▶ **Problem description**
Copy out every line of the material below, character for character, apart from the pictures.

· · · · ·

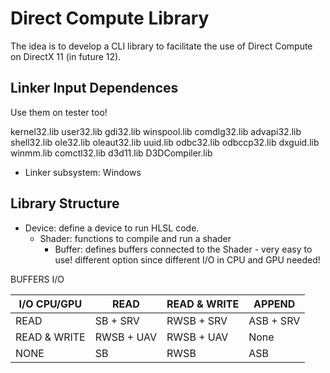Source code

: # Direct Compute Library

The idea is to develop a CLI library to facilitate the use of Direct Compute on DirectX 11 (in future 12). 

## Linker Input Dependences

Use them on tester too! 

kernel32.lib
user32.lib
gdi32.lib
winspool.lib
comdlg32.lib
advapi32.lib
shell32.lib
ole32.lib
oleaut32.lib
uuid.lib
odbc32.lib
odbccp32.lib
dxguid.lib
winmm.lib
comctl32.lib
d3d11.lib
D3DCompiler.lib

- Linker subsystem: Windows

## Library Structure

- Device: define a device to run HLSL code. 
  - Shader: functions to compile and run a shader 
    - Buffer: defines buffers connected to the Shader - very easy to use!  different option since different I/O in CPU and GPU needed!

BUFFERS I/O

| I/O CPU/GPU  | READ       | READ & WRITE | APPEND | 
| ------------ | ---------- | ------------ | ------------ |
| READ         | SB + SRV   | RWSB + SRV   | ASB + SRV | 
| READ & WRITE | RWSB + UAV | RWSB + UAV   | None | 
| NONE         | SB         | RWSB         | ASB | 
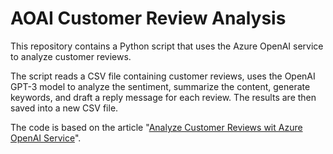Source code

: # AOAI Customer Review Analysis
This repository contains a Python script that uses the Azure OpenAI service to analyze customer reviews. 

The script reads a CSV file containing customer reviews, uses the OpenAI GPT-3 model to analyze the sentiment, summarize the content, generate keywords, and draft a reply message for each review. The results are then saved into a new CSV file.

The code is based on the article "[Analyze Customer Reviews wit Azure OpenAI Service](https://medium.com/geekculture/analyze-customer-reviews-with-azure-openai-service-e46b18ff08c7)".

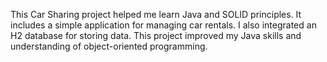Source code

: This Car Sharing project helped me learn Java and SOLID principles. It includes a simple application for managing car rentals. I also integrated an H2 database for storing data. This project improved my Java skills and understanding of object-oriented programming.
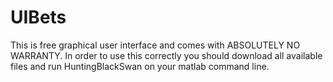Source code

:# UIBets
This is free graphical user interface and comes with ABSOLUTELY NO WARRANTY.
In order to use this correctly you should download all available files and run HuntingBlackSwan on your matlab command line.
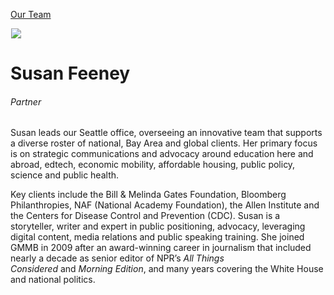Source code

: 





[Our Team](/who-we-are/team/)


![](data:image/gif;base64,R0lGODlhAQABAAAAACH5BAEKAAEALAAAAAABAAEAAAICTAEAOw==)![](https://www.gmmb.com/wp-content/uploads/2019/11/Susan-Feeney_BW-Headshot_2022_SM-468x468.jpg)


Susan Feeney
============


###### Partner


Susan leads our Seattle office, overseeing an innovative team that supports a diverse roster of national, Bay Area and global clients. Her primary focus is on strategic communications and advocacy around education here and abroad, edtech, economic mobility, affordable housing, public policy, science and public health.


Key clients include the Bill & Melinda Gates Foundation, Bloomberg Philanthropies, NAF (National Academy Foundation), the Allen Institute and the Centers for Disease Control and Prevention (CDC). Susan is a storyteller, writer and expert in public positioning, advocacy, leveraging digital content, media relations and public speaking training. She joined GMMB in 2009 after an award-winning career in journalism that included nearly a decade as senior editor of NPR’s *All Things Considered* and *Morning Edition*, and many years covering the White House and national politics.











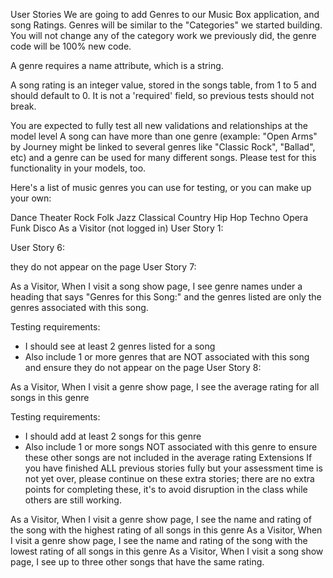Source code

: User Stories
We are going to add Genres to our Music Box application, and song Ratings. Genres will be similar to the "Categories" we started building. You will not change any of the category work we previously did, the genre code will be 100% new code.

A genre requires a name attribute, which is a string.

A song rating is an integer value, stored in the songs table, from 1 to 5 and should default to 0. It is not a 'required' field, so previous tests should not break.

You are expected to fully test all new validations and relationships at the model level
A song can have more than one genre (example: "Open Arms" by Journey might be linked to several genres like "Classic Rock", "Ballad", etc) and a genre can be used for many different songs. Please test for this functionality in your models, too.

Here's a list of music genres you can use for testing, or you can make up your own:

Dance	Theater	Rock
Folk	Jazz	Classical
Country	Hip Hop	Techno
Opera	Funk	Disco
As a Visitor (not logged in)
User Story 1:



<!-- As a Visitor,
  When I visit a song show page,
    I see the numeric rating for this song -->

<!-- Testing requirements:
- rating should be an integer attribute (from 1 to 5)
User Story 2: -->
<!--
As a Visitor,
  When I visit the genre index page,
    I see all genres in the database. -->
<!--
Testing requirements:
- users should see at least 2 genres listed on the page -->
<!-- Admin User Stories
User Story 3:

As an admin user,
  When I visit the same genre index page that visitors see,
  I see the same information visitors see,
    And I also see a form to create a new genre. -->
<!--
Testing requirements:
- users should see at least 2 genres listed on the page
User Story 4:

As an admin user,
  When I visit the genre index page,
    And I fill out the form with a new genre's name and submit that form,
  I return to the genre index page,
    And I see all previous genres and the new genre I have just created. -->
<!--
Testing requirements:
- I should see at least 2 previous genres listed plus the new genre -->
<!-- As a Visitor (not logged in)
User Story 5:

As a Visitor,
  When I visit the genre index page,
    I cannot see the form to create new genres,
      And I do not have access to any routes that could create a genre.
    And each genre's name should be a link to that genre's show page. -->
<!--
Testing requirements:
- I should see at least 2 genres listed
- All users of the web site see the genres' names as links -->
User Story 6:
<!--
As a Visitor,
  When I visit a genre show page,
    I see all songs associated with that genre listed on the page. -->

<!-- Testing requirements:
- I should see at least 2 songs listed for a genre
- Also include 1 or more songs that are NOT associated with this genre and ensure -->
  they do not appear on the page
User Story 7:

As a Visitor,
  When I visit a song show page,
    I see genre names under a heading that says "Genres for this Song:"
      and the genres listed are only the genres associated with this song.

Testing requirements:
- I should see at least 2 genres listed for a song
- Also include 1 or more genres that are NOT associated with this song and ensure
  they do not appear on the page
User Story 8:

As a Visitor,
  When I visit a genre show page,
    I see the average rating for all songs in this genre

Testing requirements:
- I should add at least 2 songs for this genre
- Also include 1 or more songs NOT associated with this genre to ensure these
  other songs are not included in the average rating
Extensions
If you have finished ALL previous stories fully but your assessment time is not yet over, please continue on these extra stories; there are no extra points for completing these, it's to avoid disruption in the class while others are still working.

As a Visitor,
  When I visit a genre show page,
    I see the name and rating of the song with the highest rating of all songs
    in this genre
As a Visitor,
  When I visit a genre show page,
    I see the name and rating of the song with the lowest rating of all songs
    in this genre
As a Visitor,
  When I visit a song show page,
    I see up to three other songs that have the same rating.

· · · · ·

▶ **Result for this task**
Source code

: # Direct Compute Library

The idea is to develop a CLI library to facilitate the use of Direct Compute on DirectX 11 (in future 12). 

## Linker Input Dependences

Use them on tester too! 

kernel32.lib
user32.lib
gdi32.lib
winspool.lib
comdlg32.lib
advapi32.lib
shell32.lib
ole32.lib
oleaut32.lib
uuid.lib
odbc32.lib
odbccp32.lib
dxguid.lib
winmm.lib
comctl32.lib
d3d11.lib
D3DCompiler.lib

- Linker subsystem: Windows

## Library Structure

- Device: define a device to run HLSL code. 
  - Shader: functions to compile and run a shader 
    - Buffer: defines buffers connected to the Shader - very easy to use!  different option since different I/O in CPU and GPU needed!

BUFFERS I/O

| I/O CPU/GPU  | READ       | READ & WRITE | APPEND | 
| ------------ | ---------- | ------------ | ------------ |
| READ         | SB + SRV   | RWSB + SRV   | ASB + SRV | 
| READ & WRITE | RWSB + UAV | RWSB + UAV   | None | 
| NONE         | SB         | RWSB         | ASB | 
Source code

: # AOAI Customer Review Analysis
This repository contains a Python script that uses the Azure OpenAI service to analyze customer reviews. 

The script reads a CSV file containing customer reviews, uses the OpenAI GPT-3 model to analyze the sentiment, summarize the content, generate keywords, and draft a reply message for each review. The results are then saved into a new CSV file.

The code is based on the article "[Analyze Customer Reviews wit Azure OpenAI Service](https://medium.com/geekculture/analyze-customer-reviews-with-azure-openai-service-e46b18ff08c7)".

Source code

: This Car Sharing project helped me learn Java and SOLID principles. It includes a simple application for managing car rentals. I also integrated an H2 database for storing data. This project improved my Java skills and understanding of object-oriented programming.
Source code

:# UIBets
This is free graphical user interface and comes with ABSOLUTELY NO WARRANTY.
In order to use this correctly you should download all available files and run HuntingBlackSwan on your matlab command line.
Source code

: 





[Our Team](/who-we-are/team/)


![](data:image/gif;base64,R0lGODlhAQABAAAAACH5BAEKAAEALAAAAAABAAEAAAICTAEAOw==)![](https://www.gmmb.com/wp-content/uploads/2019/11/Susan-Feeney_BW-Headshot_2022_SM-468x468.jpg)


Susan Feeney
============


###### Partner


Susan leads our Seattle office, overseeing an innovative team that supports a diverse roster of national, Bay Area and global clients. Her primary focus is on strategic communications and advocacy around education here and abroad, edtech, economic mobility, affordable housing, public policy, science and public health.


Key clients include the Bill & Melinda Gates Foundation, Bloomberg Philanthropies, NAF (National Academy Foundation), the Allen Institute and the Centers for Disease Control and Prevention (CDC). Susan is a storyteller, writer and expert in public positioning, advocacy, leveraging digital content, media relations and public speaking training. She joined GMMB in 2009 after an award-winning career in journalism that included nearly a decade as senior editor of NPR’s *All Things Considered* and *Morning Edition*, and many years covering the White House and national politics.











Source code

: User Stories
We are going to add Genres to our Music Box application, and song Ratings. Genres will be similar to the "Categories" we started building. You will not change any of the category work we previously did, the genre code will be 100% new code.

A genre requires a name attribute, which is a string.

A song rating is an integer value, stored in the songs table, from 1 to 5 and should default to 0. It is not a 'required' field, so previous tests should not break.

You are expected to fully test all new validations and relationships at the model level
A song can have more than one genre (example: "Open Arms" by Journey might be linked to several genres like "Classic Rock", "Ballad", etc) and a genre can be used for many different songs. Please test for this functionality in your models, too.

Here's a list of music genres you can use for testing, or you can make up your own:

Dance	Theater	Rock
Folk	Jazz	Classical
Country	Hip Hop	Techno
Opera	Funk	Disco
As a Visitor (not logged in)
User Story 1:



<!-- As a Visitor,
  When I visit a song show page,
    I see the numeric rating for this song -->

<!-- Testing requirements:
- rating should be an integer attribute (from 1 to 5)
User Story 2: -->
<!--
As a Visitor,
  When I visit the genre index page,
    I see all genres in the database. -->
<!--
Testing requirements:
- users should see at least 2 genres listed on the page -->
<!-- Admin User Stories
User Story 3:

As an admin user,
  When I visit the same genre index page that visitors see,
  I see the same information visitors see,
    And I also see a form to create a new genre. -->
<!--
Testing requirements:
- users should see at least 2 genres listed on the page
User Story 4:

As an admin user,
  When I visit the genre index page,
    And I fill out the form with a new genre's name and submit that form,
  I return to the genre index page,
    And I see all previous genres and the new genre I have just created. -->
<!--
Testing requirements:
- I should see at least 2 previous genres listed plus the new genre -->
<!-- As a Visitor (not logged in)
User Story 5:

As a Visitor,
  When I visit the genre index page,
    I cannot see the form to create new genres,
      And I do not have access to any routes that could create a genre.
    And each genre's name should be a link to that genre's show page. -->
<!--
Testing requirements:
- I should see at least 2 genres listed
- All users of the web site see the genres' names as links -->
User Story 6:
<!--
As a Visitor,
  When I visit a genre show page,
    I see all songs associated with that genre listed on the page. -->

<!-- Testing requirements:
- I should see at least 2 songs listed for a genre
- Also include 1 or more songs that are NOT associated with this genre and ensure -->
  they do not appear on the page
User Story 7:

As a Visitor,
  When I visit a song show page,
    I see genre names under a heading that says "Genres for this Song:"
      and the genres listed are only the genres associated with this song.

Testing requirements:
- I should see at least 2 genres listed for a song
- Also include 1 or more genres that are NOT associated with this song and ensure
  they do not appear on the page
User Story 8:

As a Visitor,
  When I visit a genre show page,
    I see the average rating for all songs in this genre

Testing requirements:
- I should add at least 2 songs for this genre
- Also include 1 or more songs NOT associated with this genre to ensure these
  other songs are not included in the average rating
Extensions
If you have finished ALL previous stories fully but your assessment time is not yet over, please continue on these extra stories; there are no extra points for completing these, it's to avoid disruption in the class while others are still working.

As a Visitor,
  When I visit a genre show page,
    I see the name and rating of the song with the highest rating of all songs
    in this genre
As a Visitor,
  When I visit a genre show page,
    I see the name and rating of the song with the lowest rating of all songs
    in this genre
As a Visitor,
  When I visit a song show page,
    I see up to three other songs that have the same rating.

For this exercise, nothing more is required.